[Dataset entries]
--- --- ---

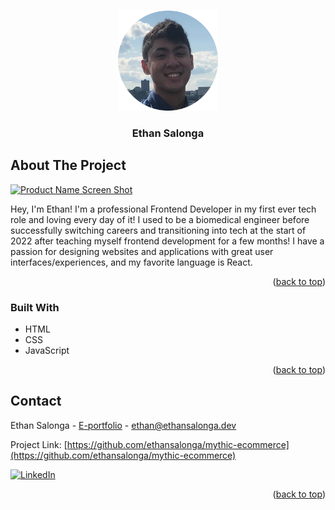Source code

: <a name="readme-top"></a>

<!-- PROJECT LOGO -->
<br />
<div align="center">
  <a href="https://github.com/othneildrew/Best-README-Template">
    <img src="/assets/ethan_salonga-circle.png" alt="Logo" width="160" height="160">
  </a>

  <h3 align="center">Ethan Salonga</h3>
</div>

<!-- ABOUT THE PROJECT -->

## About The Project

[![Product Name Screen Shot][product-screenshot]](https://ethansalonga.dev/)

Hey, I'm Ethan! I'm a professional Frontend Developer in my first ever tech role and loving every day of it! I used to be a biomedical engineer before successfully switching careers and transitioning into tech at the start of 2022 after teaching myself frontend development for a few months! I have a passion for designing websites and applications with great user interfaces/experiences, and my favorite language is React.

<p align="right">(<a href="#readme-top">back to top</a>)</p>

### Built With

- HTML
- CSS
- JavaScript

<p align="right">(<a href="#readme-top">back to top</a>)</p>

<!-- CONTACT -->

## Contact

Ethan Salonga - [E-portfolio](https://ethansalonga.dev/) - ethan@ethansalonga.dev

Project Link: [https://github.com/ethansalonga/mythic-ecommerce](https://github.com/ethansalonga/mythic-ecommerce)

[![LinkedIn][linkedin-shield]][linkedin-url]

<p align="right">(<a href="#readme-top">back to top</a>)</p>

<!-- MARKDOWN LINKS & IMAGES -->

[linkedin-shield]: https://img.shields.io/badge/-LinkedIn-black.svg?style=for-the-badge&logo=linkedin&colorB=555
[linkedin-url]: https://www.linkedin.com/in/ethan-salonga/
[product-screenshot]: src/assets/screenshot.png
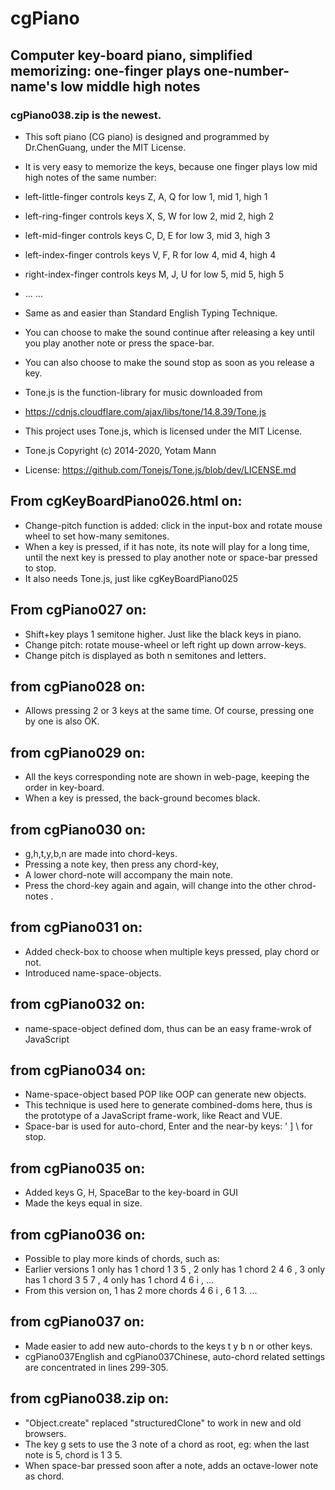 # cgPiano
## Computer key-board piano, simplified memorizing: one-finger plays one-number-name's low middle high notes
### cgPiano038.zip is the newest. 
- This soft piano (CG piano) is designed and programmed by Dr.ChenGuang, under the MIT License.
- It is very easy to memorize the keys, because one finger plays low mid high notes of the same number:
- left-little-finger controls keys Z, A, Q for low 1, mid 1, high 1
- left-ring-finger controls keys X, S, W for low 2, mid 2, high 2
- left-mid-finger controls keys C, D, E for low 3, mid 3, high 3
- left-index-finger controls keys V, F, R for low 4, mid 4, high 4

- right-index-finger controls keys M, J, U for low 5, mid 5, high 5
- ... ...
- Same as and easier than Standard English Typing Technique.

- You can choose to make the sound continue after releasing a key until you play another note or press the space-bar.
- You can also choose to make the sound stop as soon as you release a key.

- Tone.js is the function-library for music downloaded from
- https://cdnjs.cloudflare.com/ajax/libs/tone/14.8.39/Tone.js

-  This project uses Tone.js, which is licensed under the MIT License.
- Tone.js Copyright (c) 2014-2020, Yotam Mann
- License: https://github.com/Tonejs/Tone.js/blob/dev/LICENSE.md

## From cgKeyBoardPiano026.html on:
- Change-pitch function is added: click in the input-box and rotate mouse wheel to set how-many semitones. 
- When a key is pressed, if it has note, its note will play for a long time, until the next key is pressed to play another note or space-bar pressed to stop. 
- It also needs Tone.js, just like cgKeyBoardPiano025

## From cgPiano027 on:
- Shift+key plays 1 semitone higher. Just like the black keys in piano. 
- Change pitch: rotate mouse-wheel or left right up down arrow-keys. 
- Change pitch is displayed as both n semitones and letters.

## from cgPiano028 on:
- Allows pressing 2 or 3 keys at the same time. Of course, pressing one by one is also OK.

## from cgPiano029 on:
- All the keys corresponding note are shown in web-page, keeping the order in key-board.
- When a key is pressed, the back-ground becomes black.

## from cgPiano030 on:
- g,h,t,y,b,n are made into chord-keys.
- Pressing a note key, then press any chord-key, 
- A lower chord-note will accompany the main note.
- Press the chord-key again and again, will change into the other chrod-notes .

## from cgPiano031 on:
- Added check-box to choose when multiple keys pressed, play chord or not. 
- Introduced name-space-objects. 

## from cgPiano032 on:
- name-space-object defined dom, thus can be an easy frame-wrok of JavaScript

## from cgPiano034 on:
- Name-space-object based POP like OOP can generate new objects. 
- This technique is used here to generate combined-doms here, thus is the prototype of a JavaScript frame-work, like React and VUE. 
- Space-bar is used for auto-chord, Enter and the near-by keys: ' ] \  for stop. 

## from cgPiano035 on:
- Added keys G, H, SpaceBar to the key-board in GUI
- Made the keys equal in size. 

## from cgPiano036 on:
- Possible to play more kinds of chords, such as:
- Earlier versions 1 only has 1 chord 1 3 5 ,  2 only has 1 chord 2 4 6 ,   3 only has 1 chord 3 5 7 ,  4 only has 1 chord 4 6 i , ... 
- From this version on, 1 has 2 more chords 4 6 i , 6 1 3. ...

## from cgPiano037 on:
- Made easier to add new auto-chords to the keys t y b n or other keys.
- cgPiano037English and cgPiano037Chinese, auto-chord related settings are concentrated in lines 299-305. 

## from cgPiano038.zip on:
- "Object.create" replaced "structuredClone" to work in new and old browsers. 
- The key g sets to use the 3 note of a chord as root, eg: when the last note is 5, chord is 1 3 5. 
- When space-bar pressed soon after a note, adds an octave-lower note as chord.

--- --- ---

▶ _Task requirements_
Review the entries above and return every line where "controls" appears.

▶ _Response box_
- left-little-finger controls keys Z, A, Q for low 1, mid 1, high 1
- left-ring-finger controls keys X, S, W for low 2, mid 2, high 2
- left-mid-finger controls keys C, D, E for low 3, mid 3, high 3
- left-index-finger controls keys V, F, R for low 4, mid 4, high 4
- right-index-finger controls keys M, J, U for low 5, mid 5, high 5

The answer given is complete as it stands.